When I first met her, I should have known. Always approach your people;
do not let them approach you. The sort who approach you are invariably crazy.
She walked up to me. She was wearing a skirt of green velvet that clung
to her legs. I have never seen such a material; it has a life all its own.
Strangers used to touch her skirt; you were compelled to see what it felt
like. I looked at her, saying nothing at all, raised my brows slightly.
She was oddly good-looking, eyes that sloped downwards, heavy. Black hair,
curled, mulberry lips. Arched brows. A woman who wore jewelry. She held
out her hand and began talking to me, looking at me sideways. I slid easily
into her conversation, highlighted, seduced; she was very clever, warmed
you like wine. She held out her fingers to me. That night, she held me around
the waist, slid her hands into my coat pockets. I could feel her clutching
my keys, jingling them. I don't know why this didn't upset me. It was a
very strange thing to do.
Two months later, I was moving out of the country, to join her. The weather
She refused to speak to me; I remember trying to speak even to her friends:
they refused to talk to me as well. She had lied about me to them, sealed
them from me. Both of us were fists, clenched inwards.
I realize now that it was the numbing coldness of my childhood, repeated.

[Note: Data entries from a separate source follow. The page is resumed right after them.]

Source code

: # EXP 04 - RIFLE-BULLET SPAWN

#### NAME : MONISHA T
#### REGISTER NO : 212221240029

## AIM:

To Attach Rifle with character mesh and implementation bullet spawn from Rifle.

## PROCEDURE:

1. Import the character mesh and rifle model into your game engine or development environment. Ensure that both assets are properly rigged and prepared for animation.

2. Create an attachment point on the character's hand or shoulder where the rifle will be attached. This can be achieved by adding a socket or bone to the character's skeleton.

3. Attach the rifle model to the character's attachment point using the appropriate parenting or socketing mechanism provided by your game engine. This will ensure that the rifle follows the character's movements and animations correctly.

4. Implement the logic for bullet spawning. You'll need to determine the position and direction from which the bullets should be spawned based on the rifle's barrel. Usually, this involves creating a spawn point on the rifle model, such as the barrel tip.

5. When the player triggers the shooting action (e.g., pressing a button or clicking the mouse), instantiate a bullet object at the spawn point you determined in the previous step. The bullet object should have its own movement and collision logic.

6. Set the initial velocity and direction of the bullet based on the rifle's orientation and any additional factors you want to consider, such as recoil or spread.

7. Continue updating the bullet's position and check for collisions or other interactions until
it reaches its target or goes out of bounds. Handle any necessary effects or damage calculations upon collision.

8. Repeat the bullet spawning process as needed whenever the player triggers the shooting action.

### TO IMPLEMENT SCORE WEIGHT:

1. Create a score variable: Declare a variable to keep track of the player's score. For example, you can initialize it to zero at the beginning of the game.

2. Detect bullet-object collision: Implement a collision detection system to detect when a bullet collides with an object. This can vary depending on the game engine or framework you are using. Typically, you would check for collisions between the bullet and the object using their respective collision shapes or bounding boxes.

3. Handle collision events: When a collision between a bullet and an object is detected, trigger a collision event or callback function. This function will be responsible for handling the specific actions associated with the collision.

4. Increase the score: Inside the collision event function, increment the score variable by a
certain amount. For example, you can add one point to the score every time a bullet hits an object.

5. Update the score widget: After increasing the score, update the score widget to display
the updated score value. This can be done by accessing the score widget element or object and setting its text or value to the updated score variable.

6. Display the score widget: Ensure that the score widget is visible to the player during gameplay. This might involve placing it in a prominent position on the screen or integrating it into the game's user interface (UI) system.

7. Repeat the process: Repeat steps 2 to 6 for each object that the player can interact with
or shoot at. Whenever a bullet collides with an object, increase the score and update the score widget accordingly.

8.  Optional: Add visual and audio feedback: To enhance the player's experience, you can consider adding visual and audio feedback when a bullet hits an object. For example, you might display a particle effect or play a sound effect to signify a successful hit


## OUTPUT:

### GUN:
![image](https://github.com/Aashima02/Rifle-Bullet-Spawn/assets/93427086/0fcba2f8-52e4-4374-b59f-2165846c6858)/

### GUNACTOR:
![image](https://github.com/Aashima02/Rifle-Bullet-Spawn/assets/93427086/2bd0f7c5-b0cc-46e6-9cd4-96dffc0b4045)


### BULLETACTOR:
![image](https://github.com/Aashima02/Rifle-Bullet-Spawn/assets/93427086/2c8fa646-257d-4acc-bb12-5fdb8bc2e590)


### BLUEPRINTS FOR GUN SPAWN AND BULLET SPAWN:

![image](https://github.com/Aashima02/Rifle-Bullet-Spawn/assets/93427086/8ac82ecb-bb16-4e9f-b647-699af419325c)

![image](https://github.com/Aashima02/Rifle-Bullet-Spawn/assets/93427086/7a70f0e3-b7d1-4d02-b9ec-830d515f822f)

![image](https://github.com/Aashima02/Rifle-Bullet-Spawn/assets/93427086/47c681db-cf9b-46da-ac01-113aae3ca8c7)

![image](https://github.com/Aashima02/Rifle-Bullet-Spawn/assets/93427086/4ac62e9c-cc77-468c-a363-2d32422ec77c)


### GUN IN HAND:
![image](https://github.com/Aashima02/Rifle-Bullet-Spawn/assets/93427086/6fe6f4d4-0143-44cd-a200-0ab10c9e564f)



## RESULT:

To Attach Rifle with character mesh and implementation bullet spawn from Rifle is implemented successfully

I was thinking that winter would end somehow. A world of winter had sprung
up between us; everything we touched was covered by frost. And so, as we
parted, she was even more of a stranger; she had closed herself up entirely
against me and was frozen shut. A stranger on the street could have elicited
a warmer response. I remember thinking that making love was the loneliest
thing; she would be murmuring things to herself, refuse to look at me, push
my hands away.
That year I grew used to it. I loved her avoidance, the gesture of parting,
a push. I loved her negative, knew only her negative; the space between
her sternum and backbone was a bag of dark blood, refuse.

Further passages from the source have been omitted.